* **The task**:
Could you please return each line of the data that has the word "func"?

[Provided data]

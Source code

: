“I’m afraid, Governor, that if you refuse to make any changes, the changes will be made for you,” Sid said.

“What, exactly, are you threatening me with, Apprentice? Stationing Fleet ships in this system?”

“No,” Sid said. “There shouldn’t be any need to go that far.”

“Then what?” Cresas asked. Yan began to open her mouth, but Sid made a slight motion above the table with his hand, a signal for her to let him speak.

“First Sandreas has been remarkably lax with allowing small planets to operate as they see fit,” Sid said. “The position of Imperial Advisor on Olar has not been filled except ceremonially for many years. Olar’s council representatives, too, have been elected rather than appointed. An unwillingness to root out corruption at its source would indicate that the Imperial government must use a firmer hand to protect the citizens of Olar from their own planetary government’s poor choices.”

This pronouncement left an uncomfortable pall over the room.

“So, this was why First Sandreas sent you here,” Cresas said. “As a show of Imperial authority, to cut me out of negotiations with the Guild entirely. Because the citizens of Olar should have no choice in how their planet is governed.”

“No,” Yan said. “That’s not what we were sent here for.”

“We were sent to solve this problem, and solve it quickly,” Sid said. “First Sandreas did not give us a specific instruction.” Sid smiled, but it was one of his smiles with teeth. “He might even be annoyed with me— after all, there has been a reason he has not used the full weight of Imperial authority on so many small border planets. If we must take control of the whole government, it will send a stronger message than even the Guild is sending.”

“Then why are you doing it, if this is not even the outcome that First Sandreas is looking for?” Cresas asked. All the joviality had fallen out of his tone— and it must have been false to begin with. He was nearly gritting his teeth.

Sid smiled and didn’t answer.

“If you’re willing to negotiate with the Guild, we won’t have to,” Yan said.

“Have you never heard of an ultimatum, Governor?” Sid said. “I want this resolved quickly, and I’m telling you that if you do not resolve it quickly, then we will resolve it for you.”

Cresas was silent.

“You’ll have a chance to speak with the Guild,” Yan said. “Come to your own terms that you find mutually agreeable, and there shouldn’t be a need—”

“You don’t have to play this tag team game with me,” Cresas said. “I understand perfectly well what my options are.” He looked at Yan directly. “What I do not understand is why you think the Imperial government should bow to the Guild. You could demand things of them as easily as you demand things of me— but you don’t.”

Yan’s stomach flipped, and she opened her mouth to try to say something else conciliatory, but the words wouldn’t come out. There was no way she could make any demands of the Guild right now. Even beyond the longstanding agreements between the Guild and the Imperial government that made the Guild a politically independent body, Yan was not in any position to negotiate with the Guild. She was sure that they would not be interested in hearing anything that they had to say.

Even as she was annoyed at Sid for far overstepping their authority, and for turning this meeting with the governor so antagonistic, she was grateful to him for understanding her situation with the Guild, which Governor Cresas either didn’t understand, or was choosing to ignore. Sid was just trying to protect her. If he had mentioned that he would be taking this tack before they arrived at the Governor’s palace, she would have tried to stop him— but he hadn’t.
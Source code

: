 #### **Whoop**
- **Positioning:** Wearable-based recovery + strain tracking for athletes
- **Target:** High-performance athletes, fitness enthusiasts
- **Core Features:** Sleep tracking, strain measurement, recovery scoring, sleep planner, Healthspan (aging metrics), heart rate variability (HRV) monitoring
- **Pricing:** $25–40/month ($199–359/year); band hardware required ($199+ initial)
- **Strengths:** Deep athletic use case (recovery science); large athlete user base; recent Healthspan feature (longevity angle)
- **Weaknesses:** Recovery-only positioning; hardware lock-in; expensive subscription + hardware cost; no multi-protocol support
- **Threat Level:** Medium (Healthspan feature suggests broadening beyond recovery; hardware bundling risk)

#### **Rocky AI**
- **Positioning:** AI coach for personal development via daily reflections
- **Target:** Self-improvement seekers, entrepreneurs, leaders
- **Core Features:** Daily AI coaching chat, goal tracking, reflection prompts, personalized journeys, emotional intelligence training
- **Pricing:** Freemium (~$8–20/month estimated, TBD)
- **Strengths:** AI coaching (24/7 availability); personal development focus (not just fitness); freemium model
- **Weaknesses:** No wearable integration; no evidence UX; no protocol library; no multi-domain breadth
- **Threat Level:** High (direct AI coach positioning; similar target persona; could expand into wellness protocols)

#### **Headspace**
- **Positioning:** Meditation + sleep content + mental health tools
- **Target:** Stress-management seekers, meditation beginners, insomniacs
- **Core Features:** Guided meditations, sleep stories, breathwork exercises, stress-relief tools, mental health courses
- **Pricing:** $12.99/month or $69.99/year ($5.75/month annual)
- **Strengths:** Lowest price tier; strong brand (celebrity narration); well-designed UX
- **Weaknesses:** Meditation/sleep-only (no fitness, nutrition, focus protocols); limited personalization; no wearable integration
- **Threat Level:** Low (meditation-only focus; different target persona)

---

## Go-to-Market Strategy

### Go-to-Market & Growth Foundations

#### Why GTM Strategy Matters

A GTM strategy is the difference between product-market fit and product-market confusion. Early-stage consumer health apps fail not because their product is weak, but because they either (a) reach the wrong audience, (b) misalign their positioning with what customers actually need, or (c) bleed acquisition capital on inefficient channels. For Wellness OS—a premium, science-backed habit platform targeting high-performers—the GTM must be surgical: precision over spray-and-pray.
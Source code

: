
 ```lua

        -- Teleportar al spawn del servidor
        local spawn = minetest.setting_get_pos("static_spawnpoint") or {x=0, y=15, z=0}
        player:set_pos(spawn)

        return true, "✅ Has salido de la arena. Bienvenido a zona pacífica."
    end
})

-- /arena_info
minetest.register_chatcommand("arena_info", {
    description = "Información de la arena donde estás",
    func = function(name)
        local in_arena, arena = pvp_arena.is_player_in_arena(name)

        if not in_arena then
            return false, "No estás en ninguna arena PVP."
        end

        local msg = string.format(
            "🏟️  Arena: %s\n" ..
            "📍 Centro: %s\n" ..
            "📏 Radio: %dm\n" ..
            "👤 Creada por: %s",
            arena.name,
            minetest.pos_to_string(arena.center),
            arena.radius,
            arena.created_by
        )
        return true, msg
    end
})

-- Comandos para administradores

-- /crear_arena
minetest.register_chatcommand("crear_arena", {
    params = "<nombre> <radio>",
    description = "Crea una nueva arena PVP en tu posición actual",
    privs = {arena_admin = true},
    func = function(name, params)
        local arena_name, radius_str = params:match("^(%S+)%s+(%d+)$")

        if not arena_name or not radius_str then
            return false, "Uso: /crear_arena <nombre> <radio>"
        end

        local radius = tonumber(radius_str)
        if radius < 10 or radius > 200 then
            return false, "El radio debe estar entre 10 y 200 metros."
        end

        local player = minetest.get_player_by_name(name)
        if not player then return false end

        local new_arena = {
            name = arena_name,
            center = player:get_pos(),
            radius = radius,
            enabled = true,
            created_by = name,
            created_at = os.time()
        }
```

[/Provided data]

* **Answer to this problem**:
    func = function(name)
    func = function(name, params)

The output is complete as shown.